Task material
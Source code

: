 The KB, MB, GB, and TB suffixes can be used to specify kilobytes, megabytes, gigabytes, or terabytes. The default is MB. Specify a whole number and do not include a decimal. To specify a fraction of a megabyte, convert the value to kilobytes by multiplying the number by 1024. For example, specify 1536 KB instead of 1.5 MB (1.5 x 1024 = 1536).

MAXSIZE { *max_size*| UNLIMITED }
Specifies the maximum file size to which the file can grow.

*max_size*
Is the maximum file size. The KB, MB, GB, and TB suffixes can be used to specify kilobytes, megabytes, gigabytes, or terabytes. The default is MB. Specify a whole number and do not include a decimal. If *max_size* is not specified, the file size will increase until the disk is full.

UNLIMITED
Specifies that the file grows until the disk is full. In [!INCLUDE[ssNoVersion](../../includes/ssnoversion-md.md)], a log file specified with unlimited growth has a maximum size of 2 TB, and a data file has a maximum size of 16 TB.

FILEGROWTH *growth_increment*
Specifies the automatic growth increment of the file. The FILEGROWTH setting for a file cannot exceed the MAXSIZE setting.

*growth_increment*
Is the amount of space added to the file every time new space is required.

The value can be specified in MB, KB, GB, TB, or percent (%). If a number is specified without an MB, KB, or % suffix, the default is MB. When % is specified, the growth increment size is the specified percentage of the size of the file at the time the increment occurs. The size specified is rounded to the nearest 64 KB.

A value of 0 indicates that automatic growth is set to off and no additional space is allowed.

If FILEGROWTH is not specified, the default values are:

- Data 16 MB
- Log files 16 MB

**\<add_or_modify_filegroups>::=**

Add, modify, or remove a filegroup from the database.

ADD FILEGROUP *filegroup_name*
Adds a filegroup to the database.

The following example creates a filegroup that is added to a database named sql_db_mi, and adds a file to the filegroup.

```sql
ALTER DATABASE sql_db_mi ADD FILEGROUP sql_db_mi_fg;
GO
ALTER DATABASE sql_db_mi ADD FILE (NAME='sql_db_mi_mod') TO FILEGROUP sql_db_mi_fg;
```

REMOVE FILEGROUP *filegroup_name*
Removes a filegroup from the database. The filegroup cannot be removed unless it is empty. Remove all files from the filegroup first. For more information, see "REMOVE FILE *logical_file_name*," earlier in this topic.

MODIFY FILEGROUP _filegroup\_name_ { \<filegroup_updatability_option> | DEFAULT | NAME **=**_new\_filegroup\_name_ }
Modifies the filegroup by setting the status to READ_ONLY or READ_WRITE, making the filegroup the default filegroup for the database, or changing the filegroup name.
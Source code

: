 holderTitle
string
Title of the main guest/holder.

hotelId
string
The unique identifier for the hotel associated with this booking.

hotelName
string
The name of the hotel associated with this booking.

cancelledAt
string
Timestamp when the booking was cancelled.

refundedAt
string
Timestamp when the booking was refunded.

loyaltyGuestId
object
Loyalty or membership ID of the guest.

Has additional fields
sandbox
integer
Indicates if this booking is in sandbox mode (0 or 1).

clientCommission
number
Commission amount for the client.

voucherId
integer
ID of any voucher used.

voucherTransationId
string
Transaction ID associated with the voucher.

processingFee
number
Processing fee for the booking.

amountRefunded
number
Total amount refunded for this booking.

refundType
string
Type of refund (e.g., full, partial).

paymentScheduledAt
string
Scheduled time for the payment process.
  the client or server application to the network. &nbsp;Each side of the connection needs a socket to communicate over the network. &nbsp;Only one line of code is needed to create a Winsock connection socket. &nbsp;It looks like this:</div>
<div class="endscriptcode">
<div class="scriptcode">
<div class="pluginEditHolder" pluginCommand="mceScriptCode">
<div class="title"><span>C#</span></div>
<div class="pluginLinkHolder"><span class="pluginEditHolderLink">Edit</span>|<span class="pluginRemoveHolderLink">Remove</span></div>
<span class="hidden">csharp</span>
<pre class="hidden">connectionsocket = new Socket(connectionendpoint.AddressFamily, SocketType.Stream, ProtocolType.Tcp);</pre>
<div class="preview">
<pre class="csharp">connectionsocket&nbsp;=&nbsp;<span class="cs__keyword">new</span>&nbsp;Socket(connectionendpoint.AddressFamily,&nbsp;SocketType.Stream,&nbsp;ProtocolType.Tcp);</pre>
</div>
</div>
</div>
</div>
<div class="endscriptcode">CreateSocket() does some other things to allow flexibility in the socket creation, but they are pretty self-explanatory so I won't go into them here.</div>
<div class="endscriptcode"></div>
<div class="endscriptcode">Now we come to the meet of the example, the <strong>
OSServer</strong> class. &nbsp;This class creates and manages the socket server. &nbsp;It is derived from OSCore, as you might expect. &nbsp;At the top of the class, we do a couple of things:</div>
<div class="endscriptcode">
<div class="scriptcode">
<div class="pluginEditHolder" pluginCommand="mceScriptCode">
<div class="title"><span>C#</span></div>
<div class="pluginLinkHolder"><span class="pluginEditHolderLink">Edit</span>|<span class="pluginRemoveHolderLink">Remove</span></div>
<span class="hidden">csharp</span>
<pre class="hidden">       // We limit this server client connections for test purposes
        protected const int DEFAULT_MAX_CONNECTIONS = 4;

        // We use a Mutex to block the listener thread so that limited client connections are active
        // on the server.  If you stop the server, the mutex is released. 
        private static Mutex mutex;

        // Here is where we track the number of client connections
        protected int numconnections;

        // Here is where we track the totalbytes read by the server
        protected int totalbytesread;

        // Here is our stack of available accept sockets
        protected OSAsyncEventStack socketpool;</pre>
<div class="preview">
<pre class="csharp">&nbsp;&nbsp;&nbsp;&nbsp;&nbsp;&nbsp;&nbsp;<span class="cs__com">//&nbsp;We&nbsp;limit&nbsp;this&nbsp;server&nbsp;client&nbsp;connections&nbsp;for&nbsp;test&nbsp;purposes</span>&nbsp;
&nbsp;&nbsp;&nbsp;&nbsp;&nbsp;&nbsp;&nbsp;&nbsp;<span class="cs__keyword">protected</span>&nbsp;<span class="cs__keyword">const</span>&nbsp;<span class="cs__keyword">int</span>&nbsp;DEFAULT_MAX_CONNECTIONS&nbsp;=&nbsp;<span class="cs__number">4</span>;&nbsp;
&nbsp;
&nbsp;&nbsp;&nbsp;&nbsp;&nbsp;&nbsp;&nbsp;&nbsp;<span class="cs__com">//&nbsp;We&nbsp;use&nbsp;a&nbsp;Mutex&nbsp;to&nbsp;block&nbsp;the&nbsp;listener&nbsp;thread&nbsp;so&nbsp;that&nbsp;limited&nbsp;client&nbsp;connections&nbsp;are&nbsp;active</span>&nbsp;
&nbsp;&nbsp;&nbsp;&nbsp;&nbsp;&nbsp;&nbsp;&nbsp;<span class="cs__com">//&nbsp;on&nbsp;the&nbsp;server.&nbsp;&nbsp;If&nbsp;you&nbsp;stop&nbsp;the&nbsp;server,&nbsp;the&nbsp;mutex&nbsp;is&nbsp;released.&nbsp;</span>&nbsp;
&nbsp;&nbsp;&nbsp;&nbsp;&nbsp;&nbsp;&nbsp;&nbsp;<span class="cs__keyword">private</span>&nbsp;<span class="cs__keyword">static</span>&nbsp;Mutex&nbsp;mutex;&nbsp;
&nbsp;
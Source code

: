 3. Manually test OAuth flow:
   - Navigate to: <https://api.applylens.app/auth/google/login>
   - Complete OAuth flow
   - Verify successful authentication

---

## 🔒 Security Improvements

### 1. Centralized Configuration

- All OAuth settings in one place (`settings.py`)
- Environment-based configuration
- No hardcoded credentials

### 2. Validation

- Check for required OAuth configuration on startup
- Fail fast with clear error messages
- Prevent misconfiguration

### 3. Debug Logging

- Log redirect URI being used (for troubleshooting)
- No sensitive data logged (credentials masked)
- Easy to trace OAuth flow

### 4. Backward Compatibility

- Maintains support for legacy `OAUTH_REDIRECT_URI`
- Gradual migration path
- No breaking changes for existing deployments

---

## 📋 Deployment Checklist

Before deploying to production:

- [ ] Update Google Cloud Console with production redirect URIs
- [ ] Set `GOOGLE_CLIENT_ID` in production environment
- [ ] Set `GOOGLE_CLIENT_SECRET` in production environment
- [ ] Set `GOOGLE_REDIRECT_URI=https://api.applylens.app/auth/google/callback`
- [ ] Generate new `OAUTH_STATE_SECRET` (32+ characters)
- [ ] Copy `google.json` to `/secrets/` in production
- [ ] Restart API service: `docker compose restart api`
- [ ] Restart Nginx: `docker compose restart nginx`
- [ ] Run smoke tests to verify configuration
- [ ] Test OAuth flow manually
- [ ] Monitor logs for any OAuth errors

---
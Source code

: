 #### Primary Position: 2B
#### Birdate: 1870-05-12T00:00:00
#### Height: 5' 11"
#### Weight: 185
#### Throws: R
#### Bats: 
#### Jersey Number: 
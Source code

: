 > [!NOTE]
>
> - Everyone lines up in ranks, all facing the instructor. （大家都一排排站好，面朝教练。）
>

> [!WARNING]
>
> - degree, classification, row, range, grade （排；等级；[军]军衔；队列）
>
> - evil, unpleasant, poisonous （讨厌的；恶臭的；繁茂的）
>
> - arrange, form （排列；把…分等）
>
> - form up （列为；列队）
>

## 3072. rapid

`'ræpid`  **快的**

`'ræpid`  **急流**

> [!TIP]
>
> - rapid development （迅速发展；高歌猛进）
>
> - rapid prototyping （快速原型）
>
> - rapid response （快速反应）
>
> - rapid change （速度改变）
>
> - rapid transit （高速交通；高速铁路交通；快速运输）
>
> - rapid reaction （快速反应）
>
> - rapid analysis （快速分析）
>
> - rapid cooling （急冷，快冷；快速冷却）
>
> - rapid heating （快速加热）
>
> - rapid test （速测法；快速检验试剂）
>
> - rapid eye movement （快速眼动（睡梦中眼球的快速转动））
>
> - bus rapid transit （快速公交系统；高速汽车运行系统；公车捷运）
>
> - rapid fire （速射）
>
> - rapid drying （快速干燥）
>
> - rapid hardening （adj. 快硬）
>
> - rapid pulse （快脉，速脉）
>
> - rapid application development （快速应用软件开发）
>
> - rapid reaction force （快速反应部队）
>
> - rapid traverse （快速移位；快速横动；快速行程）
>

Task to complete
Lines containing the string "disk" are the ones to copy from the entries above.

Output for this exercise
Is the maximum file size. The KB, MB, GB, and TB suffixes can be used to specify kilobytes, megabytes, gigabytes, or terabytes. The default is MB. Specify a whole number and do not include a decimal. If *max_size* is not specified, the file size will increase until the disk is full.
Specifies that the file grows until the disk is full. In [!INCLUDE[ssNoVersion](../../includes/ssnoversion-md.md)], a log file specified with unlimited growth has a maximum size of 2 TB, and a data file has a maximum size of 16 TB.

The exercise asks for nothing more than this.